Records from a dataset
_ _ _ _ _
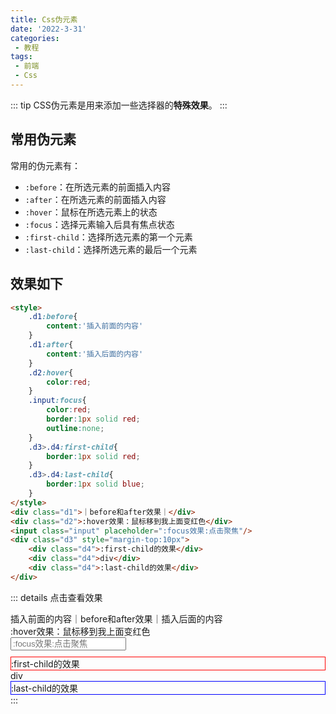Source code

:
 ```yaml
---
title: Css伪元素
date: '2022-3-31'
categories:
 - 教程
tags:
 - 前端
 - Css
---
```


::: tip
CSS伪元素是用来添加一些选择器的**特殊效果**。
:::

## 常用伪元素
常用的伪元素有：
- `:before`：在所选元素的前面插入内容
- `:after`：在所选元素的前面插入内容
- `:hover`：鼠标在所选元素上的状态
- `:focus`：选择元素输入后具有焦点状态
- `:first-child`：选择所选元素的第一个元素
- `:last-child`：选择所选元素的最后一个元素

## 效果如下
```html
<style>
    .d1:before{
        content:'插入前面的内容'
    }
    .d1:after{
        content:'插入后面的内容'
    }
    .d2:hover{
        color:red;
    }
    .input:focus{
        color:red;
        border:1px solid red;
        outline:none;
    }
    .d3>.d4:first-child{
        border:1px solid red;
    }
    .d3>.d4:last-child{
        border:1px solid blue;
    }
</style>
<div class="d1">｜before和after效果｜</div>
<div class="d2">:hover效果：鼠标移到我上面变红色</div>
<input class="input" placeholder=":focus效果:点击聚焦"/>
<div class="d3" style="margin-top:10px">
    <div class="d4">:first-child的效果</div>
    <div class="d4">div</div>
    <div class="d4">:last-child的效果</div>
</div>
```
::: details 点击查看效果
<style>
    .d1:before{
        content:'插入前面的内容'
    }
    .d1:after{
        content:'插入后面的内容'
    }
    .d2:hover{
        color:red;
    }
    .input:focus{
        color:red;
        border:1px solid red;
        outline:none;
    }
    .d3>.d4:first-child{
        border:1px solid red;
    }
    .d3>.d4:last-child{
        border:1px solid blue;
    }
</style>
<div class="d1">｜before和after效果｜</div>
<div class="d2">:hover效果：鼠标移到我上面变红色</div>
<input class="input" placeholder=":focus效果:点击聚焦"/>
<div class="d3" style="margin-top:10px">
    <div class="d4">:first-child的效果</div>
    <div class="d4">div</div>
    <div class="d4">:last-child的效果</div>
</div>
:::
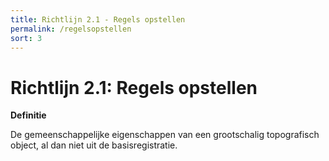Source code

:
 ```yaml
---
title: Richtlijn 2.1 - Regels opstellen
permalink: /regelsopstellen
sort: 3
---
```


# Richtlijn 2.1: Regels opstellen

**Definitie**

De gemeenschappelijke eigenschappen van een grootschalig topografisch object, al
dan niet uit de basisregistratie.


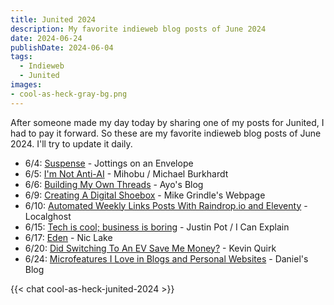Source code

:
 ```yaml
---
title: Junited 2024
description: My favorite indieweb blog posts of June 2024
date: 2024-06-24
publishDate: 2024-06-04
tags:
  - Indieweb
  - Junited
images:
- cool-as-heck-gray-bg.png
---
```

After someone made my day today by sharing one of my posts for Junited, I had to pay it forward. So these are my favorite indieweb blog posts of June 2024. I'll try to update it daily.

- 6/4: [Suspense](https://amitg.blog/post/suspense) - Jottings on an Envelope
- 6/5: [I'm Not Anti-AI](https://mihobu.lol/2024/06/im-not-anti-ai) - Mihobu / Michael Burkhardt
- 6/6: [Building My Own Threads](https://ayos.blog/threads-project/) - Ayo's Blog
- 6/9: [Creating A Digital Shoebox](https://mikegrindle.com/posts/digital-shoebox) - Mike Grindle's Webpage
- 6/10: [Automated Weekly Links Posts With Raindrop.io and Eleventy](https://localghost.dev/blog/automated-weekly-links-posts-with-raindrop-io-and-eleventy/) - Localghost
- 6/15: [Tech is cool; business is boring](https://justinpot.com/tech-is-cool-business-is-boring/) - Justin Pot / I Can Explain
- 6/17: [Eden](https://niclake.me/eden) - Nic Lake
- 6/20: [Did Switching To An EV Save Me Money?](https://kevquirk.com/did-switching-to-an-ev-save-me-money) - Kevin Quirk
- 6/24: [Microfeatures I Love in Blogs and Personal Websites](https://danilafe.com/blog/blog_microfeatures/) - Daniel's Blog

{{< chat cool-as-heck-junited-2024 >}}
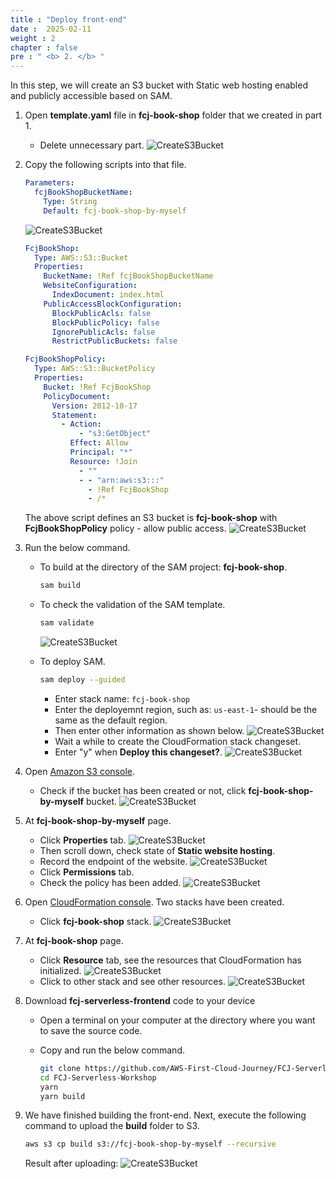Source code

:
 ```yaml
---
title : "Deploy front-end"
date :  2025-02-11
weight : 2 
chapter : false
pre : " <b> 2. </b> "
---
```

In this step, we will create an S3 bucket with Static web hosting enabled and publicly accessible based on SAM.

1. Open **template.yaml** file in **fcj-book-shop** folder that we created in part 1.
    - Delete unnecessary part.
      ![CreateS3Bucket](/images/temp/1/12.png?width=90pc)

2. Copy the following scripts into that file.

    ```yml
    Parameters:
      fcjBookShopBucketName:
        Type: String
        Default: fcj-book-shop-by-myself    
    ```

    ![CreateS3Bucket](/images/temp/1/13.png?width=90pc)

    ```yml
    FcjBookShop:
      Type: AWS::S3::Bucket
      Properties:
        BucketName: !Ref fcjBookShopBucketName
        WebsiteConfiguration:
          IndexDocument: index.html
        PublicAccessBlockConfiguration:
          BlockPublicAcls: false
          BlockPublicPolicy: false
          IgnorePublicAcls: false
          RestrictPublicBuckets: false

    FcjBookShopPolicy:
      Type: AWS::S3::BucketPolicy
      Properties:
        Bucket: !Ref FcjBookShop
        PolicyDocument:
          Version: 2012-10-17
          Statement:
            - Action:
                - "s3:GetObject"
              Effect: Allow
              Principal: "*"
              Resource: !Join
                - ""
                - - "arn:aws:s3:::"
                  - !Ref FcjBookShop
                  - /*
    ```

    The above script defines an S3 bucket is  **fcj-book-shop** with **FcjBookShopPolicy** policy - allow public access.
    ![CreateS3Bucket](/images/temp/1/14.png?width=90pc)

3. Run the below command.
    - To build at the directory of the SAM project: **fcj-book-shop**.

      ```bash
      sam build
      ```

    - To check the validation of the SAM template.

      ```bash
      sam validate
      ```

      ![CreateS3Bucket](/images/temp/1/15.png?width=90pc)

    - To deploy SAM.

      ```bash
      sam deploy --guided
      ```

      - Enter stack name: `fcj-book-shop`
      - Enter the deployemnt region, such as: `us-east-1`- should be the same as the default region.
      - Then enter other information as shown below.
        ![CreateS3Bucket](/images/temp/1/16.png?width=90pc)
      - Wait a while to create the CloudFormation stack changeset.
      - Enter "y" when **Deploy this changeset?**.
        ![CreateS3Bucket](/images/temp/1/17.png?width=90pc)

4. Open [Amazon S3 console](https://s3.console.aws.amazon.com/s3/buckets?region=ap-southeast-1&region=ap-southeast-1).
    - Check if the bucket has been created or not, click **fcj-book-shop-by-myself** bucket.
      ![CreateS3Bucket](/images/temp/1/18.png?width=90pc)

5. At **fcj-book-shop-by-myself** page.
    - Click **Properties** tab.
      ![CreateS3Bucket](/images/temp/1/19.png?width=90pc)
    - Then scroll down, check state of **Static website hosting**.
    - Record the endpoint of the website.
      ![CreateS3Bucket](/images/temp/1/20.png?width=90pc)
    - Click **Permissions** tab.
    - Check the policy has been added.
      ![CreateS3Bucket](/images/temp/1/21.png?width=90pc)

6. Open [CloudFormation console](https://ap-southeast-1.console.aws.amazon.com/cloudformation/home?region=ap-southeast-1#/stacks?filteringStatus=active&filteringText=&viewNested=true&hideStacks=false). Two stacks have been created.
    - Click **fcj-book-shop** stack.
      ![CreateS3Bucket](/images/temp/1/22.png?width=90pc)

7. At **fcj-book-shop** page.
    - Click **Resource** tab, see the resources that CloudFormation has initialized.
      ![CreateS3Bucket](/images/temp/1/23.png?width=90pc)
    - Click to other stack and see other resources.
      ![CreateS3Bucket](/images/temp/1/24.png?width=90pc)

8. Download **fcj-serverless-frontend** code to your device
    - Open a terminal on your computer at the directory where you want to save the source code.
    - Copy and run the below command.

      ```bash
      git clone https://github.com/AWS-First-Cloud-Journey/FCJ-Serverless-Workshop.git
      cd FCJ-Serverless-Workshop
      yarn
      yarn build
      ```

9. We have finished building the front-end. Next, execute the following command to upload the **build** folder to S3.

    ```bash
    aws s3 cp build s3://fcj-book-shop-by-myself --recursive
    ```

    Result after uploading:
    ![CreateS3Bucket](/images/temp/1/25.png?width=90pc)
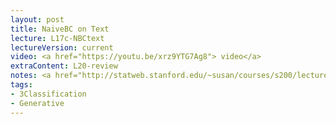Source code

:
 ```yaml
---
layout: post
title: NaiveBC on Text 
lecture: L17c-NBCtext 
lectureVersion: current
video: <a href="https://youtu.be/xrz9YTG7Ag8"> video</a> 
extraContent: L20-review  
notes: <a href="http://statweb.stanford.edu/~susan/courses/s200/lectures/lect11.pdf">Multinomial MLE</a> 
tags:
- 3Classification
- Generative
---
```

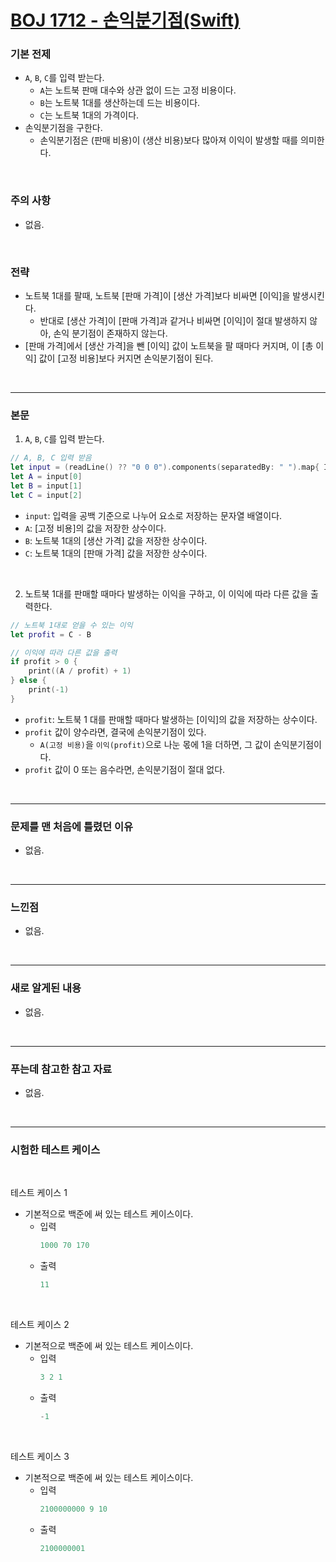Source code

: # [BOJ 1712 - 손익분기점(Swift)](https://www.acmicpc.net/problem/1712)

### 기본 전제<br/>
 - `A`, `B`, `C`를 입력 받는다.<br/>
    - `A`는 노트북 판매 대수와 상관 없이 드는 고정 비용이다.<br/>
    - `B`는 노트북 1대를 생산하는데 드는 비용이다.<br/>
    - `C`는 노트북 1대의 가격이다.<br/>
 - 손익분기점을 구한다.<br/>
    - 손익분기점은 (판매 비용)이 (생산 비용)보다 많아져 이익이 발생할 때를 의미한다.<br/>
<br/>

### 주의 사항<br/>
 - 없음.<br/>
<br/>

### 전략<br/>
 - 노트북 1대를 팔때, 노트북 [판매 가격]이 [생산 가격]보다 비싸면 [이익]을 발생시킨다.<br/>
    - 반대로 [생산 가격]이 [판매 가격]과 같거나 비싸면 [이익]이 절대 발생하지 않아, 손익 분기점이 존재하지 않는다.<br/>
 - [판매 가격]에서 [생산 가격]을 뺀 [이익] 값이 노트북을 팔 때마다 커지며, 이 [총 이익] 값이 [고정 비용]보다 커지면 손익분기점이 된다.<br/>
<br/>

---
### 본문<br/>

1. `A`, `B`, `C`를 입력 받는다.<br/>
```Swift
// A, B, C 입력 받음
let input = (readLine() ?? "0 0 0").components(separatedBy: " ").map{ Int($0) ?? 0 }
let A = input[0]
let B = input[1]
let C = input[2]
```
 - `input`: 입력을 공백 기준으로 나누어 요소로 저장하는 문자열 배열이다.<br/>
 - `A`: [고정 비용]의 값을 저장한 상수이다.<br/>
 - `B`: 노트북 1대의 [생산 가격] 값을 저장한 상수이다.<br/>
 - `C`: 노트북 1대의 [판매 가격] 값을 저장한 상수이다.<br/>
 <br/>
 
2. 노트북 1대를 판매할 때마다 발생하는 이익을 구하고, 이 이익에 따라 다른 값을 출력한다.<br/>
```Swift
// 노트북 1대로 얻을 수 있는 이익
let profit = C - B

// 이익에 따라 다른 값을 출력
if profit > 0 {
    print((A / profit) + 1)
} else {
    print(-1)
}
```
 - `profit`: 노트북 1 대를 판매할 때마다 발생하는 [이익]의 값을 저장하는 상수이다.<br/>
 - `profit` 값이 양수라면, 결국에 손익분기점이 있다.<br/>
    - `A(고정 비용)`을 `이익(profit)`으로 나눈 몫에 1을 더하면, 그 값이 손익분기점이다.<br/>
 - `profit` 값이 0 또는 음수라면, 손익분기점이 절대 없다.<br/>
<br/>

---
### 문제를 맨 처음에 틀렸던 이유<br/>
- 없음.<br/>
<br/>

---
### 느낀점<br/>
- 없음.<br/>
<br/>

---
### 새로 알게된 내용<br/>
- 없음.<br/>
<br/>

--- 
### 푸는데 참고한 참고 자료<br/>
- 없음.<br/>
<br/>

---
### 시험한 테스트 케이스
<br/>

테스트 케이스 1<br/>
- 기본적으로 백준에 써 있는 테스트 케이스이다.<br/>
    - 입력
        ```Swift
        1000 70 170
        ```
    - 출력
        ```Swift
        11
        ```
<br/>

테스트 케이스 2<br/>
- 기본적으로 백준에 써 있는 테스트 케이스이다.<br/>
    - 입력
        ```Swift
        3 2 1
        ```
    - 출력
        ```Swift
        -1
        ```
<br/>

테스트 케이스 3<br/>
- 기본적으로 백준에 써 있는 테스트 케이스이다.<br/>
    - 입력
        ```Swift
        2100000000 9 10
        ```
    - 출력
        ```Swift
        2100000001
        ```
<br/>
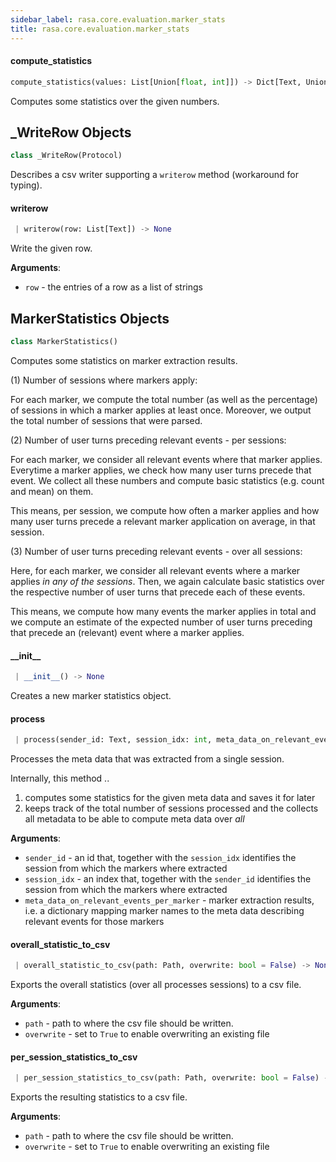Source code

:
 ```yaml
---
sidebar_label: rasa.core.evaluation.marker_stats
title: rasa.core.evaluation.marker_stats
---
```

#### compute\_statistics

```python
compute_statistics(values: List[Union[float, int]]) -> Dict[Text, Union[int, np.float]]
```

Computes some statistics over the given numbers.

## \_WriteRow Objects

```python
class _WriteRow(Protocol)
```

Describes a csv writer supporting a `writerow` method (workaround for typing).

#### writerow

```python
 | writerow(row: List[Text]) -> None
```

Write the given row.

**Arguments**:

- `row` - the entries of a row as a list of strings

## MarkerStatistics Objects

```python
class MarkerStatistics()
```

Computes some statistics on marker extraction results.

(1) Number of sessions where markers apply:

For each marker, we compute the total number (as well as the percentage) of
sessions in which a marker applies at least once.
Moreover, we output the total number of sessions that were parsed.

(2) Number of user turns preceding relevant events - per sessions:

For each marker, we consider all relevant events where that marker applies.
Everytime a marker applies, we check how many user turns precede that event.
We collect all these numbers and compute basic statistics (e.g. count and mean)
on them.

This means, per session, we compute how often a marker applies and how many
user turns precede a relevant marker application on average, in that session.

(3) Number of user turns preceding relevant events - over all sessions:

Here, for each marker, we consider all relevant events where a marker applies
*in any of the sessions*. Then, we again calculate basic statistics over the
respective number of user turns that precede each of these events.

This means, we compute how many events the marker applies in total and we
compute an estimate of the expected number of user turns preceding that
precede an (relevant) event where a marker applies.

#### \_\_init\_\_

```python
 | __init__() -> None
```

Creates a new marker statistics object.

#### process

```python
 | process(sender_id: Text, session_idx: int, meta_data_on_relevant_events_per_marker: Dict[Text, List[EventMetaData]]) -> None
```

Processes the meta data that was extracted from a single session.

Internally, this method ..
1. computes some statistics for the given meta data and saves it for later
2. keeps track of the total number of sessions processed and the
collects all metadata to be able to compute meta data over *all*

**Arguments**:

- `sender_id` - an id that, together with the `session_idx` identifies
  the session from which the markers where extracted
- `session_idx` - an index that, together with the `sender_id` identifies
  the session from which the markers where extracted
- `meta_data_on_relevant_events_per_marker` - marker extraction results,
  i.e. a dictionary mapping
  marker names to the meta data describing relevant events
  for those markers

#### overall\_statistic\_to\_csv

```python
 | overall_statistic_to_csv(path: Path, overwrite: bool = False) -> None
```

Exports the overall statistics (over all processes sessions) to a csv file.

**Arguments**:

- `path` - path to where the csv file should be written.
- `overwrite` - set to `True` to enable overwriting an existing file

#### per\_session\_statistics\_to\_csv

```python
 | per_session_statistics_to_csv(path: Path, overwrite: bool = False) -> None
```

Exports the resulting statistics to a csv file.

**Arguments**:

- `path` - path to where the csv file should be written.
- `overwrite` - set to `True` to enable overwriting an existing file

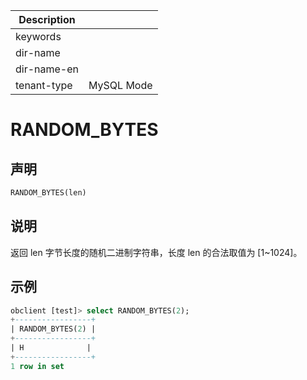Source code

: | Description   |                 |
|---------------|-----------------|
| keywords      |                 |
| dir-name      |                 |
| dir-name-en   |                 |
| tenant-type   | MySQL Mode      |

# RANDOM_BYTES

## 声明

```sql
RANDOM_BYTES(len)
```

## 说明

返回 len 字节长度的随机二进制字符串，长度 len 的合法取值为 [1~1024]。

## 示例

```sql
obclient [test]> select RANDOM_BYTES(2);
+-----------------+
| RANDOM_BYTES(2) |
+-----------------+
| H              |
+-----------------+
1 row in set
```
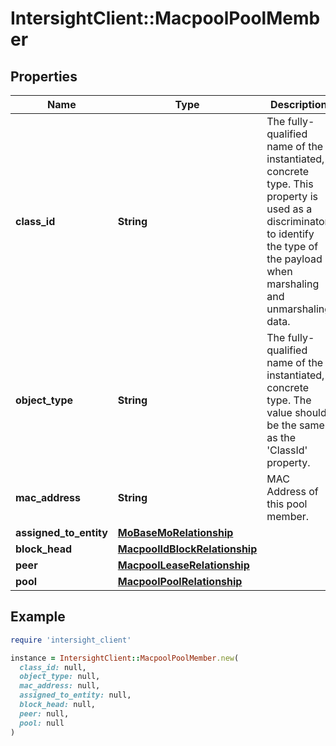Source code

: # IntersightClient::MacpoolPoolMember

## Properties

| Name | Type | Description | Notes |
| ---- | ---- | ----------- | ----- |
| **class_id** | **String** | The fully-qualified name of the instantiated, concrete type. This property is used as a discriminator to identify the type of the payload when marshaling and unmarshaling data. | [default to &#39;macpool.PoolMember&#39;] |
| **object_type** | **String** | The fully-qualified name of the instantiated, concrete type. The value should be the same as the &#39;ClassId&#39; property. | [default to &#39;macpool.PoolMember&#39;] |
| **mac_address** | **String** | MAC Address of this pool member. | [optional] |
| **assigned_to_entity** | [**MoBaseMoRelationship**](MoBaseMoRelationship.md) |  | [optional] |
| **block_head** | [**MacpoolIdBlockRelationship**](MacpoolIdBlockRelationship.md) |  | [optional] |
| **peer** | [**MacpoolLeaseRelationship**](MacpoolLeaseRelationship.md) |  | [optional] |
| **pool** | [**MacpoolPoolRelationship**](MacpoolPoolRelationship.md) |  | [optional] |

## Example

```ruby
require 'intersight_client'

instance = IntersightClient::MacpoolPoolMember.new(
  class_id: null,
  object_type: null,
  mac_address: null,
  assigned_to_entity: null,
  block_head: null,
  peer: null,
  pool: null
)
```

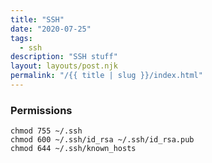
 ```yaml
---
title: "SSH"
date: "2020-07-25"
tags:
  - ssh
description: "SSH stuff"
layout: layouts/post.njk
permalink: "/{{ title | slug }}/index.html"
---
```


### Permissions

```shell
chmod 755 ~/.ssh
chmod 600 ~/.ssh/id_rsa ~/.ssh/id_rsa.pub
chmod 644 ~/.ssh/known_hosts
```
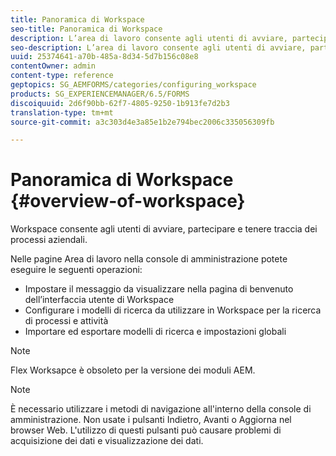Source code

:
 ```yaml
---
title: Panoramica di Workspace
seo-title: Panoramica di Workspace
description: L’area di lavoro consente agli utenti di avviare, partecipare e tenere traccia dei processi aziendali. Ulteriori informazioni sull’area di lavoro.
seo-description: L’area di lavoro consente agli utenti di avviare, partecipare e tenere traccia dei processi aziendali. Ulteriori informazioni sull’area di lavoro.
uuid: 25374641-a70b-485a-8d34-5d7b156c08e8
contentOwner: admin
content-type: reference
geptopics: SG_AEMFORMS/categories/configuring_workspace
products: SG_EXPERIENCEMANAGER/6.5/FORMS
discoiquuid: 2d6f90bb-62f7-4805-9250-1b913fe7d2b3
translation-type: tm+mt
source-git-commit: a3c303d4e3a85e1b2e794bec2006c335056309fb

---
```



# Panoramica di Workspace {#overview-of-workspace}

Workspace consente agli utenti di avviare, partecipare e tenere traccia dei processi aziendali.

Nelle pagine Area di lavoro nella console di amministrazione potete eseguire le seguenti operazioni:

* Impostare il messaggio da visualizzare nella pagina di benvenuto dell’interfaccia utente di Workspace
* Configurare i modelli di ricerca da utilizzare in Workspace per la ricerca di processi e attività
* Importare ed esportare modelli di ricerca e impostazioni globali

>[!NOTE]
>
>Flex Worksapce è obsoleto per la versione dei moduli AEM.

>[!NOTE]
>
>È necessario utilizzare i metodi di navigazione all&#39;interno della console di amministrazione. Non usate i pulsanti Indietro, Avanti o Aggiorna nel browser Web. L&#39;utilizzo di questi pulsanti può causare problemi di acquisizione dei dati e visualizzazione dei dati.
_ _ _ _ _
What you have to do
With the first line being the one containing "- Then enter" and the last line the one containing "when **Deploy this changeset?**.", transcribe exactly the lines above that fall in that range.

Solution for this exercise
      - Then enter other information as shown below.
        ![CreateS3Bucket](/images/temp/1/16.png?width=90pc)
      - Wait a while to create the CloudFormation stack changeset.
      - Enter "y" when **Deploy this changeset?**.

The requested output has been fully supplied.